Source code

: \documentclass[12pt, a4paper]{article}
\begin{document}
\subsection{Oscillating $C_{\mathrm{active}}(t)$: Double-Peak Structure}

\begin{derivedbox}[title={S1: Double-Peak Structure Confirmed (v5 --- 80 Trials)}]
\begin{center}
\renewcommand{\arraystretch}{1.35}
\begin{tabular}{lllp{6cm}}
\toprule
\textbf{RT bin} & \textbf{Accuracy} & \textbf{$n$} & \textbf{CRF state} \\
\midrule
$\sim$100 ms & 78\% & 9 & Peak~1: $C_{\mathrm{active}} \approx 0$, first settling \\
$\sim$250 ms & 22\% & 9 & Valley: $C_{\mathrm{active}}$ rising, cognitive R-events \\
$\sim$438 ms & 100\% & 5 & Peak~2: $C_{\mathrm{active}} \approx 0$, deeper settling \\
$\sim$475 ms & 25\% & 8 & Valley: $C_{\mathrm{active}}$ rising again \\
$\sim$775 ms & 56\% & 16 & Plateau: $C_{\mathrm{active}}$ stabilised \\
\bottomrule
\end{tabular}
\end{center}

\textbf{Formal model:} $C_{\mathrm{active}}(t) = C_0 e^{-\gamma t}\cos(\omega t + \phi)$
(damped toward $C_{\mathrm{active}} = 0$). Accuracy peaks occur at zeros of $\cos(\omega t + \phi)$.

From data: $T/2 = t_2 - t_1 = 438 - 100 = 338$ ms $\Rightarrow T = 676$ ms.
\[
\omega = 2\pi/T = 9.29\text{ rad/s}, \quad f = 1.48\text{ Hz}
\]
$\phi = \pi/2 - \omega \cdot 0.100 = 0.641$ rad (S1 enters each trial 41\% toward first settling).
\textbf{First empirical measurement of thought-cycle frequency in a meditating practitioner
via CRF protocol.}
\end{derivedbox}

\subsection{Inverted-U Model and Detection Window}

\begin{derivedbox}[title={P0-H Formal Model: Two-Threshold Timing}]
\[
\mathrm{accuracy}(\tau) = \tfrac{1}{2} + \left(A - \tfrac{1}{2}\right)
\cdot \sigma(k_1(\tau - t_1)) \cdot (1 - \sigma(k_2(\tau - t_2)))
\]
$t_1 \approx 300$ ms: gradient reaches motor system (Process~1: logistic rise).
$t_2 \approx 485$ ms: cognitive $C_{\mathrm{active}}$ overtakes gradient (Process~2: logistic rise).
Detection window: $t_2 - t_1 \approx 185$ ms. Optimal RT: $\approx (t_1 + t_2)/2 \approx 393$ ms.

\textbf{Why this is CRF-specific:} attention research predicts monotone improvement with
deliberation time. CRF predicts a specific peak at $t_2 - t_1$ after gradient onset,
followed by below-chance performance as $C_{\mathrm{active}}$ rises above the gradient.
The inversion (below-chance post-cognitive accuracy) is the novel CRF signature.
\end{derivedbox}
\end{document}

§

- _TASK REQUIREMENTS_:
Word for word, transcribe the data shown above.

- _SOLUTION FOR THIS EXERCISE_:
Source code

: \documentclass[12pt, a4paper]{article}
\begin{document}
\subsection{Oscillating $C_{\mathrm{active}}(t)$: Double-Peak Structure}

\begin{derivedbox}[title={S1: Double-Peak Structure Confirmed (v5 --- 80 Trials)}]
\begin{center}
\renewcommand{\arraystretch}{1.35}
\begin{tabular}{lllp{6cm}}
\toprule
\textbf{RT bin} & \textbf{Accuracy} & \textbf{$n$} & \textbf{CRF state} \\
\midrule
$\sim$100 ms & 78\% & 9 & Peak~1: $C_{\mathrm{active}} \approx 0$, first settling \\
$\sim$250 ms & 22\% & 9 & Valley: $C_{\mathrm{active}}$ rising, cognitive R-events \\
$\sim$438 ms & 100\% & 5 & Peak~2: $C_{\mathrm{active}} \approx 0$, deeper settling \\
$\sim$475 ms & 25\% & 8 & Valley: $C_{\mathrm{active}}$ rising again \\
$\sim$775 ms & 56\% & 16 & Plateau: $C_{\mathrm{active}}$ stabilised \\
\bottomrule
\end{tabular}
\end{center}

\textbf{Formal model:} $C_{\mathrm{active}}(t) = C_0 e^{-\gamma t}\cos(\omega t + \phi)$
(damped toward $C_{\mathrm{active}} = 0$). Accuracy peaks occur at zeros of $\cos(\omega t + \phi)$.

From data: $T/2 = t_2 - t_1 = 438 - 100 = 338$ ms $\Rightarrow T = 676$ ms.
\[
\omega = 2\pi/T = 9.29\text{ rad/s}, \quad f = 1.48\text{ Hz}
\]
$\phi = \pi/2 - \omega \cdot 0.100 = 0.641$ rad (S1 enters each trial 41\% toward first settling).
\textbf{First empirical measurement of thought-cycle frequency in a meditating practitioner
via CRF protocol.}
\end{derivedbox}

\subsection{Inverted-U Model and Detection Window}

\begin{derivedbox}[title={P0-H Formal Model: Two-Threshold Timing}]
\[
\mathrm{accuracy}(\tau) = \tfrac{1}{2} + \left(A - \tfrac{1}{2}\right)
\cdot \sigma(k_1(\tau - t_1)) \cdot (1 - \sigma(k_2(\tau - t_2)))
\]
$t_1 \approx 300$ ms: gradient reaches motor system (Process~1: logistic rise).
$t_2 \approx 485$ ms: cognitive $C_{\mathrm{active}}$ overtakes gradient (Process~2: logistic rise).
Detection window: $t_2 - t_1 \approx 185$ ms. Optimal RT: $\approx (t_1 + t_2)/2 \approx 393$ ms.

\textbf{Why this is CRF-specific:} attention research predicts monotone improvement with
deliberation time. CRF predicts a specific peak at $t_2 - t_1$ after gradient onset,
followed by below-chance performance as $C_{\mathrm{active}}$ rises above the gradient.
The inversion (below-chance post-cognitive accuracy) is the novel CRF signature.
\end{derivedbox}
\end{document}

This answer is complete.